▽

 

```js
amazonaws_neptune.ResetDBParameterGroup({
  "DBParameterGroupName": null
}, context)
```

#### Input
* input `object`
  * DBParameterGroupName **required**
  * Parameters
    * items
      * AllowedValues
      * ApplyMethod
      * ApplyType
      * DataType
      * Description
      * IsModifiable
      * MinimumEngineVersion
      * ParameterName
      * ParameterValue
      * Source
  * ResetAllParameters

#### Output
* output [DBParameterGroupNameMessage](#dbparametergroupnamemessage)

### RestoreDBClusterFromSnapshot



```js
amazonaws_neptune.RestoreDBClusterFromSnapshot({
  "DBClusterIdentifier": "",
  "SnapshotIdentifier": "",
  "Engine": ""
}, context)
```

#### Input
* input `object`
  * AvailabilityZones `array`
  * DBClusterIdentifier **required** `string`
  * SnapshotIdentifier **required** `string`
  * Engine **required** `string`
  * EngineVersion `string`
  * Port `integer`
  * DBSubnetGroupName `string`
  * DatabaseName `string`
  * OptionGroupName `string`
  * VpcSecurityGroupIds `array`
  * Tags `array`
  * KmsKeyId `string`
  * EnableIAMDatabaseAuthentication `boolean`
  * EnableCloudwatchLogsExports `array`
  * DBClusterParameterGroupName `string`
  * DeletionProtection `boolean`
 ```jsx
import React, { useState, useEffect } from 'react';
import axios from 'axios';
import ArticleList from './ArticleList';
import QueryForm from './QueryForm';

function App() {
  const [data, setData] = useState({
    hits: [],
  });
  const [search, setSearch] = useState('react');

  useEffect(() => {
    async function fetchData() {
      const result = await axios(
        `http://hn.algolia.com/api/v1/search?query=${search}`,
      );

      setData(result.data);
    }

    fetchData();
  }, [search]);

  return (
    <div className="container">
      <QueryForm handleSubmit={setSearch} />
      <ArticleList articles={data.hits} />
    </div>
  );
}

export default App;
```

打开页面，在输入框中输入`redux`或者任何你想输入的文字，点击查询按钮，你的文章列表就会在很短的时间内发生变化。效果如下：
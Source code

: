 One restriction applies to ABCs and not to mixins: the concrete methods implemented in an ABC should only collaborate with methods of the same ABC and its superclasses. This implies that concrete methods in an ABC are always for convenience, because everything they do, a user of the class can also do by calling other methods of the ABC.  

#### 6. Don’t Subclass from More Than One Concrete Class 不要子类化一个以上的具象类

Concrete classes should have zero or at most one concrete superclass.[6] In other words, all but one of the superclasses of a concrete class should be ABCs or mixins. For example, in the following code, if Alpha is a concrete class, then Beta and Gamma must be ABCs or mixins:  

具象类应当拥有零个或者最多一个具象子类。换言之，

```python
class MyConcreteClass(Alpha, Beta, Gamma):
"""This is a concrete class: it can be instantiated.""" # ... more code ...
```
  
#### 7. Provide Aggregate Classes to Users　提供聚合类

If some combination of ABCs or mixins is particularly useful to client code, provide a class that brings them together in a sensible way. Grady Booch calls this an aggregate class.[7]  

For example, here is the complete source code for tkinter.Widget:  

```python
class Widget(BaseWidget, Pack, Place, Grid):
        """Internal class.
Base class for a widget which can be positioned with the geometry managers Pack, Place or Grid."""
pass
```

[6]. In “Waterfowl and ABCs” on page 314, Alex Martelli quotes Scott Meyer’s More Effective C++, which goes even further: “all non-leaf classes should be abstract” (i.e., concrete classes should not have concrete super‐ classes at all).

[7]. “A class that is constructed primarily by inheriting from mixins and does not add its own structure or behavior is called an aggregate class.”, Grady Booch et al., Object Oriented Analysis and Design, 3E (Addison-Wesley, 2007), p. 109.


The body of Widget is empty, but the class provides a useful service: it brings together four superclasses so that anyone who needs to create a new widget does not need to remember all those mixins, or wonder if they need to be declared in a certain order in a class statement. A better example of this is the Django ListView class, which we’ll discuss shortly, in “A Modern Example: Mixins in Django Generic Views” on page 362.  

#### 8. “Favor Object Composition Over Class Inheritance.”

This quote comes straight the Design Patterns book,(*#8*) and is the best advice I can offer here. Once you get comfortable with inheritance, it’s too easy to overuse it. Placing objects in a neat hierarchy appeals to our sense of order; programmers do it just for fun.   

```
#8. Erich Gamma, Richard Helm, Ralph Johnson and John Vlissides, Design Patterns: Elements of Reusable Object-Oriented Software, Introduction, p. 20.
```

△

WORK TASK:
Every record needs to be reproduced exactly, with none skipped.

RESPONSE BOX:
```js
amazonaws_neptune.ResetDBParameterGroup({
  "DBParameterGroupName": null
}, context)
```

#### Input
* input `object`
  * DBParameterGroupName **required**
  * Parameters
    * items
      * AllowedValues
      * ApplyMethod
      * ApplyType
      * DataType
      * Description
      * IsModifiable
      * MinimumEngineVersion
      * ParameterName
      * ParameterValue
      * Source
  * ResetAllParameters

#### Output
* output [DBParameterGroupNameMessage](#dbparametergroupnamemessage)

### RestoreDBClusterFromSnapshot



```js
amazonaws_neptune.RestoreDBClusterFromSnapshot({
  "DBClusterIdentifier": "",
  "SnapshotIdentifier": "",
  "Engine": ""
}, context)
```

#### Input
* input `object`
  * AvailabilityZones `array`
  * DBClusterIdentifier **required** `string`
  * SnapshotIdentifier **required** `string`
  * Engine **required** `string`
  * EngineVersion `string`
  * Port `integer`
  * DBSubnetGroupName `string`
  * DatabaseName `string`
  * OptionGroupName `string`
  * VpcSecurityGroupIds `array`
  * Tags `array`
  * KmsKeyId `string`
  * EnableIAMDatabaseAuthentication `boolean`
  * EnableCloudwatchLogsExports `array`
  * DBClusterParameterGroupName `string`
  * DeletionProtection `boolean`
 ```jsx
import React, { useState, useEffect } from 'react';
import axios from 'axios';
import ArticleList from './ArticleList';
import QueryForm from './QueryForm';

function App() {
  const [data, setData] = useState({
    hits: [],
  });
  const [search, setSearch] = useState('react');

  useEffect(() => {
    async function fetchData() {
      const result = await axios(
        `http://hn.algolia.com/api/v1/search?query=${search}`,
      );

      setData(result.data);
    }

    fetchData();
  }, [search]);

  return (
    <div className="container">
      <QueryForm handleSubmit={setSearch} />
      <ArticleList articles={data.hits} />
    </div>
  );
}

export default App;
```

打开页面，在输入框中输入`redux`或者任何你想输入的文字，点击查询按钮，你的文章列表就会在很短的时间内发生变化。效果如下：
Source code

: One restriction applies to ABCs and not to mixins: the concrete methods implemented in an ABC should only collaborate with methods of the same ABC and its superclasses. This implies that concrete methods in an ABC are always for convenience, because everything they do, a user of the class can also do by calling other methods of the ABC.  

#### 6. Don’t Subclass from More Than One Concrete Class 不要子类化一个以上的具象类

Concrete classes should have zero or at most one concrete superclass.[6] In other words, all but one of the superclasses of a concrete class should be ABCs or mixins. For example, in the following code, if Alpha is a concrete class, then Beta and Gamma must be ABCs or mixins:  

具象类应当拥有零个或者最多一个具象子类。换言之，

```python
class MyConcreteClass(Alpha, Beta, Gamma):
"""This is a concrete class: it can be instantiated.""" # ... more code ...
```
  
#### 7. Provide Aggregate Classes to Users　提供聚合类

If some combination of ABCs or mixins is particularly useful to client code, provide a class that brings them together in a sensible way. Grady Booch calls this an aggregate class.[7]  

For example, here is the complete source code for tkinter.Widget:  

```python
class Widget(BaseWidget, Pack, Place, Grid):
        """Internal class.
Base class for a widget which can be positioned with the geometry managers Pack, Place or Grid."""
pass
```

[6]. In “Waterfowl and ABCs” on page 314, Alex Martelli quotes Scott Meyer’s More Effective C++, which goes even further: “all non-leaf classes should be abstract” (i.e., concrete classes should not have concrete super‐ classes at all).

[7]. “A class that is constructed primarily by inheriting from mixins and does not add its own structure or behavior is called an aggregate class.”, Grady Booch et al., Object Oriented Analysis and Design, 3E (Addison-Wesley, 2007), p. 109.


The body of Widget is empty, but the class provides a useful service: it brings together four superclasses so that anyone who needs to create a new widget does not need to remember all those mixins, or wonder if they need to be declared in a certain order in a class statement. A better example of this is the Django ListView class, which we’ll discuss shortly, in “A Modern Example: Mixins in Django Generic Views” on page 362.  

#### 8. “Favor Object Composition Over Class Inheritance.”

This quote comes straight the Design Patterns book,(*#8*) and is the best advice I can offer here. Once you get comfortable with inheritance, it’s too easy to overuse it. Placing objects in a neat hierarchy appeals to our sense of order; programmers do it just for fun.   

```
#8. Erich Gamma, Richard Helm, Ralph Johnson and John Vlissides, Design Patterns: Elements of Reusable Object-Oriented Software, Introduction, p. 20.
```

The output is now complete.